3. The method according to claim 2, wherein all word combinations in the word group set are ordered according to a preset form, and the generating an index vector corresponding to the word group set containing the entity to be identified specifically comprises:

And setting an index vector element corresponding to the text combination matched with the entity to be identified as 1 and an index vector element corresponding to the text combination not matched with the entity to be identified as 0 in a text group set containing the entity to be identified, wherein the positions of elements in the index vector are the same as the positions of the text combinations corresponding to the text group set.

4. A method according to any one of claims 1-3, wherein the obtaining the intent slot label according to the knowledge recognition feature and the language feature corresponding to the language text extracted from the pre-constructed entity recognition model specifically comprises:

and inputting the knowledge identification features into the pre-constructed entity identification model, fusing the knowledge identification features with the language features, and then classifying the slots to obtain the intention slot labels.

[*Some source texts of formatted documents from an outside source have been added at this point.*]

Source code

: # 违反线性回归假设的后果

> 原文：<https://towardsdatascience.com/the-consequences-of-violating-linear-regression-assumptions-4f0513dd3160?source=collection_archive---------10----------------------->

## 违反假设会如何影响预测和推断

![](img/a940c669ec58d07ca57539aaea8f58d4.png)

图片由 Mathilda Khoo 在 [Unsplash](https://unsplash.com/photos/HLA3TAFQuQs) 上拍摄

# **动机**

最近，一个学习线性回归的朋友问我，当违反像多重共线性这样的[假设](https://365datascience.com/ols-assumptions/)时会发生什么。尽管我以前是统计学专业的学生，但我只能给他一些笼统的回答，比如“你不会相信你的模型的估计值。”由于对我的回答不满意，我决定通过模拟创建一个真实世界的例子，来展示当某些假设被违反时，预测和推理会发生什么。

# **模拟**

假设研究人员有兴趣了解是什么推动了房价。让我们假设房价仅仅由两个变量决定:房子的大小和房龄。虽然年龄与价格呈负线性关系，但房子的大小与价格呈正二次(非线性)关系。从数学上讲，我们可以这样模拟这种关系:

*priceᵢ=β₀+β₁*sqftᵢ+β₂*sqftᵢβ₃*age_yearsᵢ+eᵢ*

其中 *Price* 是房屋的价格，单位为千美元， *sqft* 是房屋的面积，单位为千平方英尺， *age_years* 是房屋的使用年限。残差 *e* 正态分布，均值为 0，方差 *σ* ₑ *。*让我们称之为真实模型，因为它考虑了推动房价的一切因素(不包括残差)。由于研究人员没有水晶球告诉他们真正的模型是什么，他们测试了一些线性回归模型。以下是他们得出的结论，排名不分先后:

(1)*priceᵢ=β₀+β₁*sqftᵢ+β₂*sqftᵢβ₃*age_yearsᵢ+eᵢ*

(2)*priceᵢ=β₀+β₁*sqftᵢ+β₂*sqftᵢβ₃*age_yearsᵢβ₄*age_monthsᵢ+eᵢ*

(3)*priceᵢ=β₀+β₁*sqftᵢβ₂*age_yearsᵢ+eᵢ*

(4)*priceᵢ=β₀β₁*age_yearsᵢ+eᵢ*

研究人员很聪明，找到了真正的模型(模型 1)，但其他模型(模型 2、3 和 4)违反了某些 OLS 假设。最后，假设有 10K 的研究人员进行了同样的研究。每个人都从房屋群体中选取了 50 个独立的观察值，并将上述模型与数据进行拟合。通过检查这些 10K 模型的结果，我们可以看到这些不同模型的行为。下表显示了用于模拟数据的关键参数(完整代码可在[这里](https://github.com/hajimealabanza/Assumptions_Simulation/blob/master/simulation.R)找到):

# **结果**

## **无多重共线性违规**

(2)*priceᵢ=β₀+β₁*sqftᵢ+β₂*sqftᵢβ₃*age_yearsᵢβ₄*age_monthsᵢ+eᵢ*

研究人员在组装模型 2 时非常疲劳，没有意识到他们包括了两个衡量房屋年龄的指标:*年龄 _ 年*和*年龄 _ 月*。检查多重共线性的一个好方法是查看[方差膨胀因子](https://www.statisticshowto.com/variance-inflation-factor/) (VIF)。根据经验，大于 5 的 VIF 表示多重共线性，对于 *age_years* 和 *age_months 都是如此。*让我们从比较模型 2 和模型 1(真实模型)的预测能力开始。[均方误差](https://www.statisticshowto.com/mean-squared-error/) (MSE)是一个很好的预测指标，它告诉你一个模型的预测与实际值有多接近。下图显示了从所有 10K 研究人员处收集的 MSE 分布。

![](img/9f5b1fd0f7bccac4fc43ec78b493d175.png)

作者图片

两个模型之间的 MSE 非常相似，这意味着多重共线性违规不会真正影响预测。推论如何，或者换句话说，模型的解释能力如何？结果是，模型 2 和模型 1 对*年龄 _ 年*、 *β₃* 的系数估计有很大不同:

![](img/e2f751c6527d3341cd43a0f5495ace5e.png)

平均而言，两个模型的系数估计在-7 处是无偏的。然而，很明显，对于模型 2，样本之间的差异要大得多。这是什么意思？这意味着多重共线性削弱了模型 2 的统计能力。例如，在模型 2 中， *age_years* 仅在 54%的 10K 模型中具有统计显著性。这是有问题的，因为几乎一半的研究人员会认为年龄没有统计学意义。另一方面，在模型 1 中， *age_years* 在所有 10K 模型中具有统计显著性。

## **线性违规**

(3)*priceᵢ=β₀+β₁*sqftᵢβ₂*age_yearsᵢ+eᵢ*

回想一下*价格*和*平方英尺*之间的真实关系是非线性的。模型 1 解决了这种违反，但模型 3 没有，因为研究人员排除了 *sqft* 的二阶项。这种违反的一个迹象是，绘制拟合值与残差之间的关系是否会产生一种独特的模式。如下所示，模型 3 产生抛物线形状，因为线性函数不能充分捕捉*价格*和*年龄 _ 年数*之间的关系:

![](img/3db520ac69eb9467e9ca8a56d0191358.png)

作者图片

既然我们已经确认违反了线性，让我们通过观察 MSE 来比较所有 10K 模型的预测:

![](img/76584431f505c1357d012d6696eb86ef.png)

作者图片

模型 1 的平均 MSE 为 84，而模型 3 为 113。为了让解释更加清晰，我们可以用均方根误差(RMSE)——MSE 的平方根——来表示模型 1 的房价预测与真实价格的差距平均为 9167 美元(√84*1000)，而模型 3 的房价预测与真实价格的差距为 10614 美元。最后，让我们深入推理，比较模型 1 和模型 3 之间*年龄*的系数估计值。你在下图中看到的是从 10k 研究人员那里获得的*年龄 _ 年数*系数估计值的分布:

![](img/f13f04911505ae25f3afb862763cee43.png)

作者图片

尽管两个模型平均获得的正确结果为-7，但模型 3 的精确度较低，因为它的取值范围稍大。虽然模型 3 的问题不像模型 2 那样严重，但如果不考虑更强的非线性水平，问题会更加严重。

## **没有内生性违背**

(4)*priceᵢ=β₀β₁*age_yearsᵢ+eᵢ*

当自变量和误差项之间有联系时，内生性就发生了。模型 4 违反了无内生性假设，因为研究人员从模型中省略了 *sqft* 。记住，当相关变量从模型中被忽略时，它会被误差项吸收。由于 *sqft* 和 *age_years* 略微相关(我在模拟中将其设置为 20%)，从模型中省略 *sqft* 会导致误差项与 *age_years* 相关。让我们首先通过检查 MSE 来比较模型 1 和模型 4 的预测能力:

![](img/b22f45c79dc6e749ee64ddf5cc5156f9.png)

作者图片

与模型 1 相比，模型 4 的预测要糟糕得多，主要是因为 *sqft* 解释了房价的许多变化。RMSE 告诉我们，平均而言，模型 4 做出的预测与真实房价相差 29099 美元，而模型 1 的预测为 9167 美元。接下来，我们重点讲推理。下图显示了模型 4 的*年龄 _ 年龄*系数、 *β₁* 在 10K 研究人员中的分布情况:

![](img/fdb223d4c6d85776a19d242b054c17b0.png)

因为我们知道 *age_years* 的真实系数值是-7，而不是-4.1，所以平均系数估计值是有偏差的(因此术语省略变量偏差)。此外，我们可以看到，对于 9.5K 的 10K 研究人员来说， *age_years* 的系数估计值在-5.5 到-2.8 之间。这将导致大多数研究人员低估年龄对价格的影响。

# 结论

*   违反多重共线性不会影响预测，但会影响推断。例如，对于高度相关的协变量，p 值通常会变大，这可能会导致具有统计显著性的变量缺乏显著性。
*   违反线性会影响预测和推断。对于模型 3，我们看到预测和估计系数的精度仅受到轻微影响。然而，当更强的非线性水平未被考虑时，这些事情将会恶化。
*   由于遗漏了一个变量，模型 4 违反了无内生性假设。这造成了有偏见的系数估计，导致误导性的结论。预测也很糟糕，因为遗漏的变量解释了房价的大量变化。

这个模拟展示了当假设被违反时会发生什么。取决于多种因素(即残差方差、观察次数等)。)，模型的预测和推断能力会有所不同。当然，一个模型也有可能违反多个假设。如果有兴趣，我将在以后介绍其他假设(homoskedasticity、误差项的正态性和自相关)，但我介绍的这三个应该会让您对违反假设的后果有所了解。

5. A text entry searching apparatus, the apparatus comprising:

the query unit is used for querying a word group set containing the entity to be identified from a pre-constructed knowledge base by utilizing a statistical language model, wherein the word group set comprises a preset number of word combinations, and each word combination comprises a preset number of words and a preset number of symbols;

the inquiring unit is further used for inquiring identification information corresponding to the entity to be identified from the pre-constructed database;

the processing unit is further used for generating a coding vector according to the identification information;

6. The apparatus according to claim 5, wherein the query unit is configured to query a pre-constructed knowledge base for a set of text groups corresponding to each word in the language text, respectively, using a statistical language model;

7. The apparatus of claim 6, wherein all word combinations in a word set are ordered according to a preset format, and the processing unit is specifically configured to set, in the word set including the entity to be identified, an index vector element corresponding to a word combination matching the entity to be identified to be 1, and an index vector element corresponding to a word combination not matching the entity to be identified to be 0, where a position of each element in the index vector is the same as a position of a word combination corresponding to the word set.

8. The apparatus according to any one of claims 5 to 7, wherein the processing unit is specifically configured to input the knowledge recognition feature into the pre-built entity recognition model, perform slot classification after fusing language features corresponding to the language text, and obtain an intended slot label.

9. A text entry search system, the system comprising: at least one processor and memory;

the processor is configured to execute a text entry search program stored in the memory to implement the text entry search method of any one of claims 1 to 4.

10. A computer storage medium storing one or more programs executable by the text entry search system of claim 9 to implement the text entry search method of any one of claims 1 to 4.